_TASK GOAL_. State the number of lines in the entries below where the string "orthogonal" occurs, and omit everything else.

_RECORDS SUPPLIED_.
'''
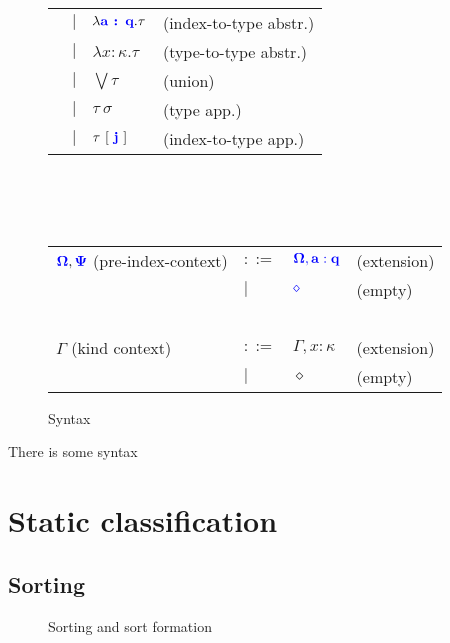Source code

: \documentclass[sigplan,10pt,review,anonymous]{acmart}
\newcommand{\blu}[1]{\textbf{\color{blue}{#1}}}
\newcommand{\blum}[1]{\mathbf{\color{blue}{#1}}}
\begin{document}
\begin{figure}
\begin{tabular}{llll}
       & $\mid$ & $\lambda \blu{a : q} . \tau$ & (index-to-type abstr.) \\
       & $\mid$ & $\lambda x : \kappa. \tau$ & (type-to-type abstr.) \\
       & $\mid$ & $\bigvee \tau$ & (union) \\
       & $\mid$ & $\tau~\sigma$ & (type app.) \\
       & $\mid$ & $\tau~[~\blu{j}~]$ & (index-to-type app.) 
\end{tabular}\\~\\~\\
\begin{tabular}{llll}
$\blum{\Omega}, \blum{\Psi}$ (pre-index-context) & $::=$  & $\blum{\Omega,a : q}$ & (extension) \\
                                     & $\mid$ & $\blum{\diamond}$ & (empty) \\~\\
$\Gamma$ (kind context) & $::=$ & $\Gamma,x : \kappa$ & (extension) \\
                        & $\mid$ & $\diamond$ & (empty) 
\end{tabular}
\caption{Syntax}
\label{fig:syntax}
\end{figure}

There is some syntax

\section{Static classification}

\subsection{Sorting}

\begin{figure}
\caption{Sorting and sort formation}
\label{fig:sorting}
\end{figure}
\end{document}
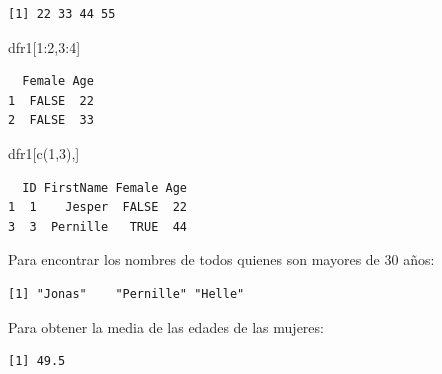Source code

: \documentclass[
  letterpaper,
  DIV=11,
  numbers=noendperiod]{scrartcl}
\newenvironment{Shaded}{\begin{snugshade}}{\end{snugshade}}
\newcommand{\ConstantTok}[1]{\textcolor[rgb]{0.56,0.35,0.01}{#1}}
\newcommand{\DecValTok}[1]{\textcolor[rgb]{0.68,0.00,0.00}{#1}}
\newcommand{\FunctionTok}[1]{\textcolor[rgb]{0.28,0.35,0.67}{#1}}
\newcommand{\NormalTok}[1]{\textcolor[rgb]{0.00,0.23,0.31}{#1}}
\newcommand{\SpecialCharTok}[1]{\textcolor[rgb]{0.37,0.37,0.37}{#1}}
\begin{document}
\begin{verbatim}
[1] 22 33 44 55
\end{verbatim}

\begin{Shaded}
\begin{Highlighting}[]
\NormalTok{dfr1[}\DecValTok{1}\SpecialCharTok{:}\DecValTok{2}\NormalTok{,}\DecValTok{3}\SpecialCharTok{:}\DecValTok{4}\NormalTok{] }
\end{Highlighting}
\end{Shaded}

\begin{verbatim}
  Female Age
1  FALSE  22
2  FALSE  33
\end{verbatim}

\begin{Shaded}
\begin{Highlighting}[]
\NormalTok{dfr1[}\FunctionTok{c}\NormalTok{(}\DecValTok{1}\NormalTok{,}\DecValTok{3}\NormalTok{),] }
\end{Highlighting}
\end{Shaded}

\begin{verbatim}
  ID FirstName Female Age
1  1    Jesper  FALSE  22
3  3  Pernille   TRUE  44
\end{verbatim}

Para encontrar los nombres de todos quienes son mayores de 30 años:

\begin{Shaded}
\end{Shaded}

\begin{verbatim}
[1] "Jonas"    "Pernille" "Helle"   
\end{verbatim}

Para obtener la media de las edades de las mujeres:

\begin{Shaded}
\end{Shaded}

\begin{verbatim}
[1] 49.5
\end{verbatim}
\end{document}
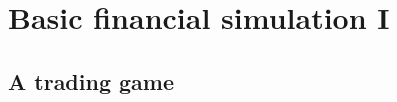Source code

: \chapter{Basic financial simulation I}
\cite{pw_optionpricing_1994, pw_mathfinderiv_1995, pw_derivatives_1998, pw_poqf2ed_2006, pw_iqf2ed_2007, mg_nmof_2019}






\section{A trading game}



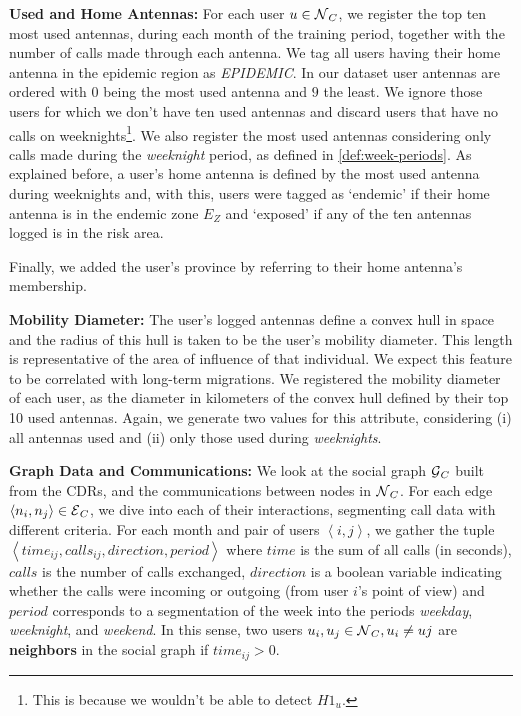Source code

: \begin{enumerate*}[label={\alph*)},]
\item \textbf{Used and Home Antennas:} For each user $u \in \operatorname{\mathcal{N}}_C$, we register the top ten most used antennas, during each month of the training period,
together with the number of calls made through each antenna.
We tag all users having their home antenna in the epidemic region as \textit{EPIDEMIC}.
In our dataset user antennas are ordered with $0$ being the most used antenna and $9$ the least.
We ignore those users for which we don't have ten used antennas and discard users that have no calls on weeknights\footnote{This is because we wouldn't be able to detect $H1_u$.}.
We also register the most used antennas considering only calls made during the \textit{weeknight} period, as defined in \cref{def:week-periods}.
As explained before, a user's home antenna is defined by the most used antenna during weeknights and, with this, users were tagged as `endemic' if their home antenna is in the endemic zone $E_Z$ and `exposed' if any of the ten antennas logged is in the risk area.

Finally, we added the user's province by referring to their home antenna's membership.
\item \textbf{Mobility Diameter:} The user's logged antennas define a convex hull in space and the radius of this hull is taken to be the user's mobility diameter.
This length is representative of the area of influence of that individual.
We expect this feature to be correlated with long-term migrations.
We registered the mobility diameter of each user, as the diameter in kilometers of the convex hull defined by their top 10 used antennas.
Again, we generate two values for this attribute, considering (i) all antennas used and (ii) only those used during \textit{weeknights}.
\item \textbf{Graph Data and Communications:} We look at the social graph $\operatorname{\mathcal{G}}_C$ built from the CDRs, and the communications between nodes in $\operatorname{\mathcal{N}}_C$.
For each edge $\left< n_i, n_j \right> \in \operatorname{\mathcal{E}}_C$, we dive into each of their interactions, segmenting call data with different criteria.
For each month and pair of users $\left< i,j \right>$, we gather the tuple $\left< time_{ij}, calls_{ij}, direction, period \right>$ where $time$ is the sum of all calls (in seconds), $calls$ is the number of calls exchanged, $direction$ is a boolean variable indicating whether the calls were incoming or outgoing (from user $i$'s point of view) and $period$ corresponds to a segmentation of the week into the periods \textit{weekday}, \textit{weeknight}, and \textit{weekend}.
In this sense, two users $u_i, u_j \in \operatorname{\mathcal{N}}_C, u_i \neq uj$ are \textbf{neighbors} in the social graph if $time_{ij} > 0$.
\end{enumerate*}

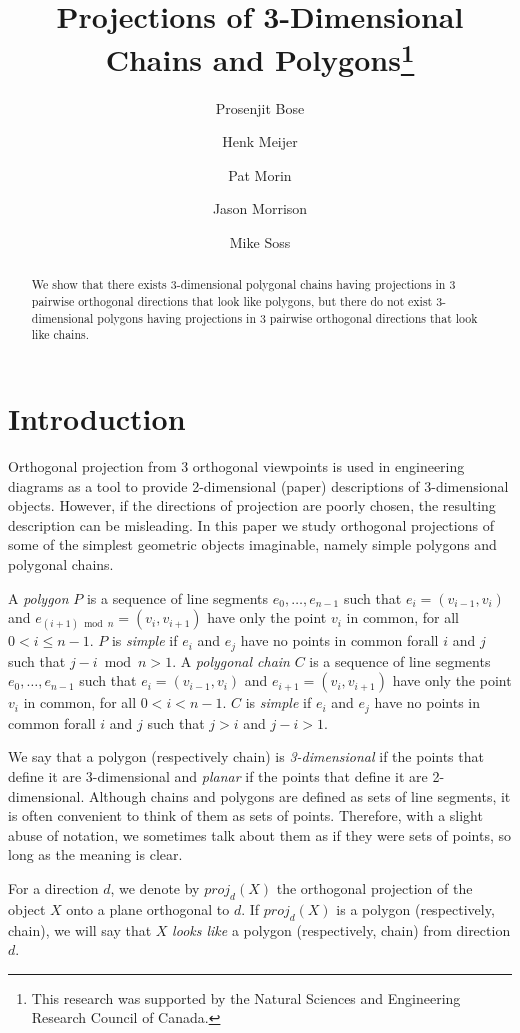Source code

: \documentclass[12pt]{article}
\title{Projections of 3-Dimensional Chains and Polygons\thanks{This research was supported by the Natural Sciences and Engineering Research Council of Canada.}}
\author{Prosenjit Bose \and
	Henk Meijer \and
	Pat Morin \and
	Jason Morrison \and 
	Mike Soss}
\date{}
\newcommand{\proj}{\mathit{proj}}
\begin{document}
\maketitle

\begin{abstract}
We show that there exists 3-dimensional polygonal chains having
projections in 3 pairwise orthogonal directions that look like
polygons, but there do not exist 3-dimensional polygons having
projections in 3 pairwise orthogonal directions that look like chains.
\end{abstract}

\section{Introduction}

Orthogonal projection from 3 orthogonal viewpoints is used in
engineering diagrams as a tool to provide 2-dimensional (paper)
descriptions of 3-dimensional objects.  However, if the directions of
projection are poorly chosen, the resulting description can be
misleading.  In this paper we study orthogonal projections of some of
the simplest geometric objects imaginable, namely simple polygons and
polygonal chains.  

A {\em polygon} $P$ is a sequence of line segments
$e_0,\ldots,e_{n-1}$ such that $e_i=(v_{i-1},v_i)$ and $e_{(i+1)\bmod
n}=(v_{i},v_{i+1})$ have only the point $v_i$ in common, for all $0 <
i\le n-1$. $P$ is {\em simple} if $e_i$ and $e_j$ have no points in
common forall $i$ and $j$ such that $j-i\bmod n > 1$.  A {\em
polygonal chain} $C$ is a sequence of line segments
$e_{0},\ldots,e_{n-1}$ such that $e_i=(v_{i-1},v_i)$ and
$e_{i+1}=(v_{i},v_{i+1})$ have only the point $v_i$ in common, for all
$0< i< n-1$.  $C$ is {\em simple} if $e_i$ and $e_j$ have no points in
common forall $i$ and $j$ such that $j>i$ and $j-i > 1$.

We say that a polygon (respectively chain) is {\em 3-dimensional} if
the points that define it are 3-dimensional and {\em planar} if the
points that define it are 2-dimensional.  Although chains and polygons
are defined as sets of line segments, it is often convenient to think
of them as sets of points.  Therefore, with a slight abuse of
notation, we sometimes talk about them as if they were sets of points,
so long as the meaning is clear.

For a direction $d$, we denote by $\proj_d(X)$ the orthogonal
projection of the object $X$ onto a plane orthogonal to $d$.  If
$\proj_d(X)$ is a polygon (respectively, chain), we will say that $X$
{\em looks like} a polygon (respectively, chain) from direction $d$.
\end{document}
'''
_YOUR RESPONSE_. 6